But now that the Mars rover has been commissioned there should be no further Mars projects initiated when Europa is clearly the next target to be investigated.
Title: Re: Proposed Europa Missions
Post by: vjkane on 12/29/2013 04:27 PM
Yes, I was too lazy to check if JUICE will be carrying something similar to Cassini's INMS - which apparently it won't. I agree there's little added value in flying through the plumes in this case.
JUICE will carry what appears to be a very good mass spectrometer as part of its PEP instrument, which is really six different particle instruments.  This is from an abstract on the NIM sensor presented at the last European Planetary Science Conference:

"NIM is a highly sensitive neutral gas and ion mass spectrometer designed to measure the exospheric neutral gas and thermal plasma at Jupiter’s moons with a very high mass resolution and unprecedented sensitivity. The detection level for neutral gas is 1 ·10−16 mbar for a 5-second accumulation time (Wurz
et al., 2012), which corresponds to a particle density of about 1 cm−3. The mass resolution is M/M >
1100 in the mass range 1–1000 amu and NIM’s energy range is  5e V for neutrals and <10 eV for ions."

I'm not a mass spectrometer guy (give me a LiDAR or multi-spectral instrument any day), but this looks to be a very respectable mass spectrometer.  I believe that the Rosetta ROSINA MS only goes to 300 amu.
Title: Proposed Europa Missions
Post by: Star One on 12/29/2013 09:58 PM
But now that the Mars rover has been commissioned there should be no further Mars projects initiated when Europa is clearly the next target to be investigated.

Where does it say that?

That's what I am saying.

Sample collection has effectively been agreed for Mars with MSL 2 so let's start looking down the list so to speak.
Title: Re: Proposed Europa Missions
Post by: savuporo on 12/30/2013 01:04 AM
Sample collection has effectively been agreed for Mars with MSL 2 so let's start looking down the list so to speak.
Whoa, interesting. I just read the AO Q&A doc doc here (http://soma.larc.nasa.gov/mars2020/pdf_files/Mars2020AO_QAs_131224.pdf) and learned that an ISRU O2 experiment by HEOMD is one of highest prio payloads. The 2020 rover should probably get its own thread here, esp as preproposal materials (http://soma.larc.nasa.gov/mars2020/prepropwkshop.html) etc get posted now.
Title: Re: Proposed Europa Missions
Post by: vjkane on 12/30/2013 03:36 AM
... then maybe NASA could get started on a Europa mission by 2020 or so. But that should only happen after the overall balance has been restored to the program.
I have followed the fate of the four Decadal Surveys for each of NASA's science programs.  In terms of being able to implement the proposed program, the Earth Sciences program is perhaps in the worst shape and the astrophysics program perhaps is in the best shape (but only because the expectations were set so low).

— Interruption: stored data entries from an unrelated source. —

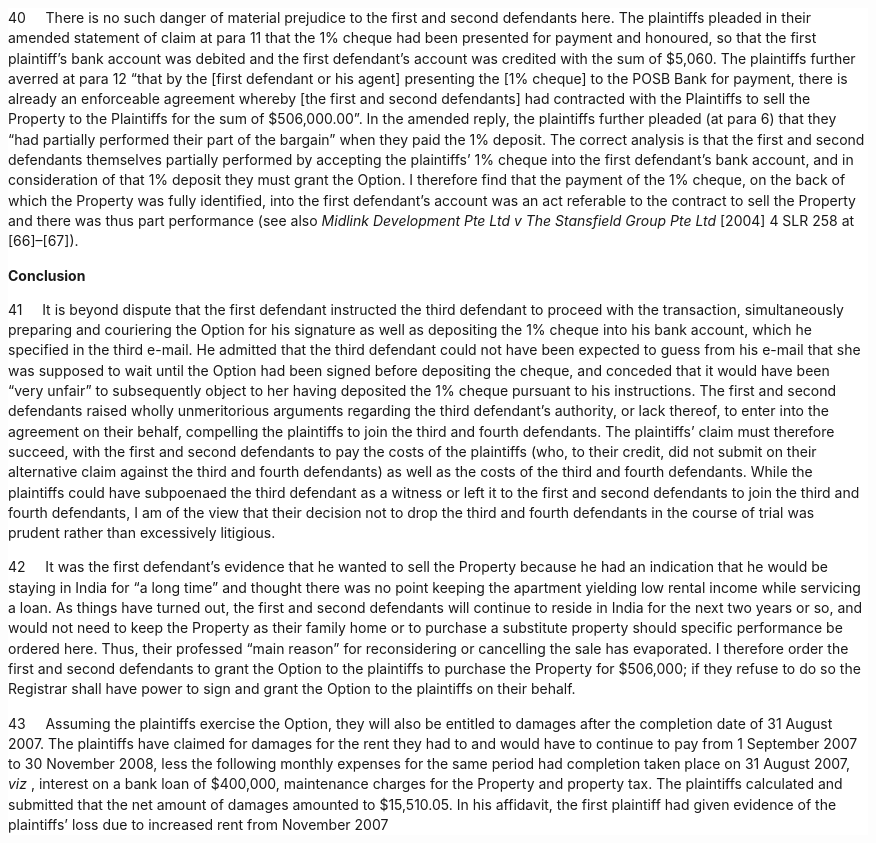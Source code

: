 
40     There is no such danger of material prejudice to the first and second defendants here. The plaintiffs pleaded in their amended statement of claim at para 11 that the 1% cheque had been presented for payment and honoured, so that the first plaintiff’s bank account was debited and the first defendant’s account was credited with the sum of $5,060. The plaintiffs further averred at para 12 “that by the [first defendant or his agent] presenting the [1% cheque] to the POSB Bank for payment, there is already an enforceable agreement whereby [the first and second defendants] had contracted with the Plaintiffs to sell the Property to the Plaintiffs for the sum of $506,000.00”. In the amended reply, the plaintiffs further pleaded (at para 6) that they “had partially performed their part of the bargain” when they paid the 1% deposit. The correct analysis is that the first and second defendants themselves partially performed by accepting the plaintiffs’ 1% cheque into the first defendant’s bank account, and in consideration of that 1% deposit they must grant the Option. I therefore find that the payment of the 1% cheque, on the back of which the Property was fully identified, into the first defendant’s account was an act referable to the contract to sell the Property and there was thus part performance (see also _Midlink Development Pte Ltd v The Stansfield Group Pte Ltd_ [2004] 4 SLR 258 at [66]–[67]). 

**Conclusion** 

41     It is beyond dispute that the first defendant instructed the third defendant to proceed with the transaction, simultaneously preparing and couriering the Option for his signature as well as depositing the 1% cheque into his bank account, which he specified in the third e-mail. He admitted that the third defendant could not have been expected to guess from his e-mail that she was supposed to wait until the Option had been signed before depositing the cheque, and conceded that it would have been “very unfair” to subsequently object to her having deposited the 1% cheque pursuant to his instructions. The first and second defendants raised wholly unmeritorious arguments regarding the third defendant’s authority, or lack thereof, to enter into the agreement on their behalf, compelling the plaintiffs to join the third and fourth defendants. The plaintiffs’ claim must therefore succeed, with the first and second defendants to pay the costs of the plaintiffs (who, to their credit, did not submit on their alternative claim against the third and fourth defendants) as well as the costs of the third and fourth defendants. While the plaintiffs could have subpoenaed the third defendant as a witness or left it to the first and second defendants to join the third and fourth defendants, I am of the view that their decision not to drop the third and fourth defendants in the course of trial was prudent rather than excessively litigious. 

42     It was the first defendant’s evidence that he wanted to sell the Property because he had an indication that he would be staying in India for “a long time” and thought there was no point keeping the apartment yielding low rental income while servicing a loan. As things have turned out, the first and second defendants will continue to reside in India for the next two years or so, and would not need to keep the Property as their family home or to purchase a substitute property should specific performance be ordered here. Thus, their professed “main reason” for reconsidering or cancelling the sale has evaporated. I therefore order the first and second defendants to grant the Option to the plaintiffs to purchase the Property for $506,000; if they refuse to do so the Registrar shall have power to sign and grant the Option to the plaintiffs on their behalf. 

43     Assuming the plaintiffs exercise the Option, they will also be entitled to damages after the completion date of 31 August 2007. The plaintiffs have claimed for damages for the rent they had to and would have to continue to pay from 1 September 2007 to 30 November 2008, less the following monthly expenses for the same period had completion taken place on 31 August 2007, _viz_ , interest on a bank loan of $400,000, maintenance charges for the Property and property tax. The plaintiffs calculated and submitted that the net amount of damages amounted to $15,510.05. In his affidavit, the first plaintiff had given evidence of the plaintiffs’ loss due to increased rent from November 2007 

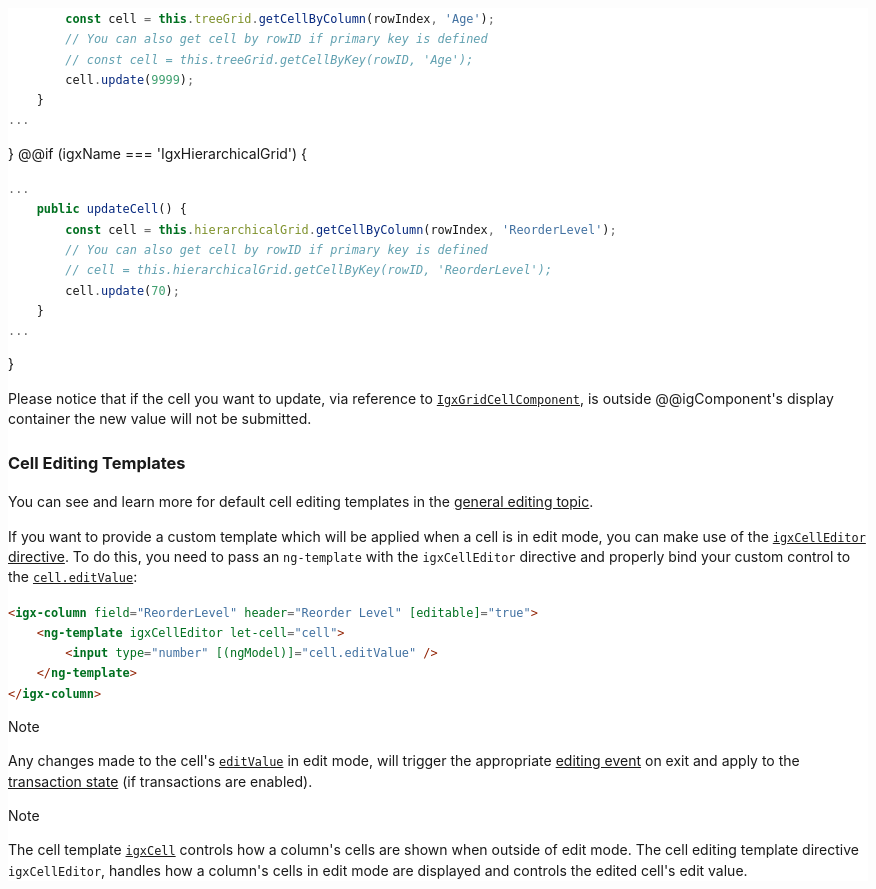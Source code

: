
```typescript
        const cell = this.treeGrid.getCellByColumn(rowIndex, 'Age');
        // You can also get cell by rowID if primary key is defined
        // const cell = this.treeGrid.getCellByKey(rowID, 'Age');
        cell.update(9999);
    }
...
```
}
@@if (igxName === 'IgxHierarchicalGrid') {
```typescript
...
    public updateCell() {
        const cell = this.hierarchicalGrid.getCellByColumn(rowIndex, 'ReorderLevel');
        // You can also get cell by rowID if primary key is defined
        // cell = this.hierarchicalGrid.getCellByKey(rowID, 'ReorderLevel');
        cell.update(70);
    }
...
```
}

Please notice that if the cell you want to update, via reference to [`IgxGridCellComponent`]({environment:angularApiUrl}/classes/igxgridcellcomponent.html), is outside @@igComponent's display container the new value will not be submitted.

### Cell Editing Templates

You can see and learn more for default cell editing templates in the [general editing topic](editing.md#editing-templates).

If you want to provide a custom template which will be applied when a cell is in edit mode, you can make use of the [`igxCellEditor` directive]({environment:angularApiUrl}/classes/igxcelltemplatedirective.html). To do this, you need to pass an `ng-template` with the `igxCellEditor` directive and properly bind your custom control to the [`cell.editValue`]({environment:angularApiUrl}/classes/igxcellcomponent.html#editvalue):

```html
<igx-column field="ReorderLevel" header="Reorder Level" [editable]="true">
    <ng-template igxCellEditor let-cell="cell">
        <input type="number" [(ngModel)]="cell.editValue" />
    </ng-template>
</igx-column>
```

> [!NOTE]
> Any changes made to the cell's [`editValue`]({environment:angularApiUrl}/classes/igxcellcomponent.html#editvalue) in edit mode, will trigger the appropriate [editing event](#editing-events) on exit and apply to the [transaction state](batch-editing.md) (if transactions are enabled).

> [!NOTE]
> The cell template [`igxCell`](../grid/grid.md#cell-template) controls how a column's cells are shown when outside of edit mode.
> The cell editing template directive `igxCellEditor`, handles how a column's cells in edit mode are displayed and controls the edited cell's edit value.
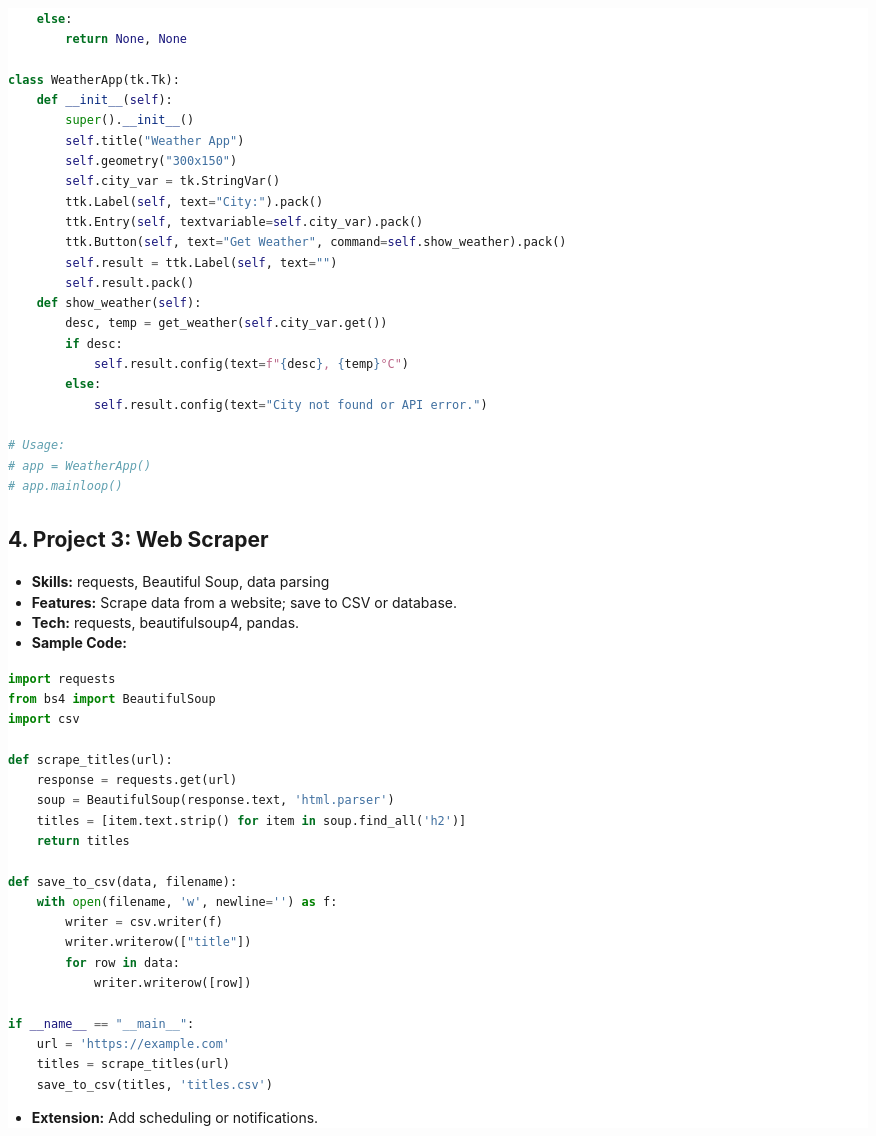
 ```python
    else:
        return None, None

class WeatherApp(tk.Tk):
    def __init__(self):
        super().__init__()
        self.title("Weather App")
        self.geometry("300x150")
        self.city_var = tk.StringVar()
        ttk.Label(self, text="City:").pack()
        ttk.Entry(self, textvariable=self.city_var).pack()
        ttk.Button(self, text="Get Weather", command=self.show_weather).pack()
        self.result = ttk.Label(self, text="")
        self.result.pack()
    def show_weather(self):
        desc, temp = get_weather(self.city_var.get())
        if desc:
            self.result.config(text=f"{desc}, {temp}°C")
        else:
            self.result.config(text="City not found or API error.")

# Usage:
# app = WeatherApp()
# app.mainloop()
```

## 4. Project 3: Web Scraper
- **Skills:** requests, Beautiful Soup, data parsing
- **Features:** Scrape data from a website; save to CSV or database.
- **Tech:** requests, beautifulsoup4, pandas.
- **Sample Code:**
```python
import requests
from bs4 import BeautifulSoup
import csv

def scrape_titles(url):
    response = requests.get(url)
    soup = BeautifulSoup(response.text, 'html.parser')
    titles = [item.text.strip() for item in soup.find_all('h2')]
    return titles

def save_to_csv(data, filename):
    with open(filename, 'w', newline='') as f:
        writer = csv.writer(f)
        writer.writerow(["title"])
        for row in data:
            writer.writerow([row])

if __name__ == "__main__":
    url = 'https://example.com'
    titles = scrape_titles(url)
    save_to_csv(titles, 'titles.csv')
```
- **Extension:** Add scheduling or notifications.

Given much smaller budgets than anticipated, the managers of each of the programs are doing their best to implement the science priorities of the Surveys as best their resources allow.  I don't think it will be a question of returning the Decadal implementation plans, but rather what new plans will emerge.  (The science priorities identified by each Survey continue to be relevant. however.)

Jim Green was pretty specific about why Mars received the priority it did.  OMB told NASA it could have X dollars for a Mars program, and if it didn't accept it, then there were other places to put the funding.  I think that we under estimate the influence of mid-level budget officials at OMB in how roadmap decisions are being made.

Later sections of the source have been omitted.